Je ne savais même pas quoi lui dire, tant son ton presque suppliant me surprenait. Je n’allais pas prétendre que j’étais habituée à sa mauvaise humeur bien sûr mais en même temps, je ne pouvais absolument pas nier que cela n’avait absolument rien de simple. Alors je n’ajoutai rien, le regardant de loin alors que je tentais de comprendre. Je n’osais même plus broncher, tant je ne voulais pas dire de connerie, ou le blesser. D’un seul coup, il était passé du statut d’abruti à celui de chose fragile. Et je ne savais même pas pourquoi c’était arrivé, ni comment, en fin de compte.
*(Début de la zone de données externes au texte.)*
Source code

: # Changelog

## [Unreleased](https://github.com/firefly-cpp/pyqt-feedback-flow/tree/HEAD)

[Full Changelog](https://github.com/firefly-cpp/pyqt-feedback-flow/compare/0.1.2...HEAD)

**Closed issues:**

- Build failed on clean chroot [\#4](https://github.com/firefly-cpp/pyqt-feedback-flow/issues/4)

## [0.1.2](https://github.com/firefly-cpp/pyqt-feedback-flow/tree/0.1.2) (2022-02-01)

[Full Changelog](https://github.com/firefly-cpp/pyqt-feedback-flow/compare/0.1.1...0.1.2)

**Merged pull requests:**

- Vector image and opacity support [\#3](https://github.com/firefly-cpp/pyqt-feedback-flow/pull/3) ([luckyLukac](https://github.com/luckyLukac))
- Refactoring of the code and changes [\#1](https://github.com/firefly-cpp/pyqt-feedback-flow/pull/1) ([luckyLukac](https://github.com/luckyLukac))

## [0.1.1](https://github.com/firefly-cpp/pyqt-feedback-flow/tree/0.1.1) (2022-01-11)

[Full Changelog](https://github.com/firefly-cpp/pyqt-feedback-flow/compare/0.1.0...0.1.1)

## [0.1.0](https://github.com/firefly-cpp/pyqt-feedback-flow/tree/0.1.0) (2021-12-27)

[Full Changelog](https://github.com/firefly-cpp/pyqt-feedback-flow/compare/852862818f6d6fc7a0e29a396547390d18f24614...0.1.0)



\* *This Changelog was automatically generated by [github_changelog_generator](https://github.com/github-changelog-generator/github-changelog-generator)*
Mais je trouvais tout de même incroyable. J’avais voulu lui arracher les yeux et maintenant, j’avais envie de lui faire un câlin. C’était à ce point, que la situation était étrange. Mais cela m’amusait, quoi que je puisse en dire. Mon regard s’attarda sur sa cravate, me rappelant cette petite scène qu’il y avait eu. Ce truc si étrange, qu’il avait pu se passer entre nous. Il dut capter mon regard, parce qu’il s’excusa. Et ça, il ne l’avait pas fait depuis une éternité. Je n’étais même pas certaine qu’il l’ait un jour fait, en fin de compte. J’allais lui répondre, et lui parler lorsqu’il reprit la parole, me disant que si je ne voulais pas y aller, je n’y étais pas obligée. Ce qui n’était pas plus mal, bien sûr, mais je ne pouvais pas vraiment nier que cela me dérangeait vraiment. Maintenant qu’il s’était calmé, il avait réussi à me calmer, moi aussi. Et grâce à ça, j’en venais sincèrement à vouloir y aller, avec lui. Peut-être que la soirée serait chiante, mais ça, il semblait le penser lui aussi. Je rougis, en tout cas, lorsqu’il me fit un compliment. Je ne pouvais pas vraiment prétendre que cela ne me paraissait pas étrange. Au contraire, d’ailleurs, cela me faisait plaisir, quoi que je puisse bien en dire. Il disait que j’étais jolie, après tout. Et cela me touchait. Sans doute plus que je n’aurais pu le vouloir.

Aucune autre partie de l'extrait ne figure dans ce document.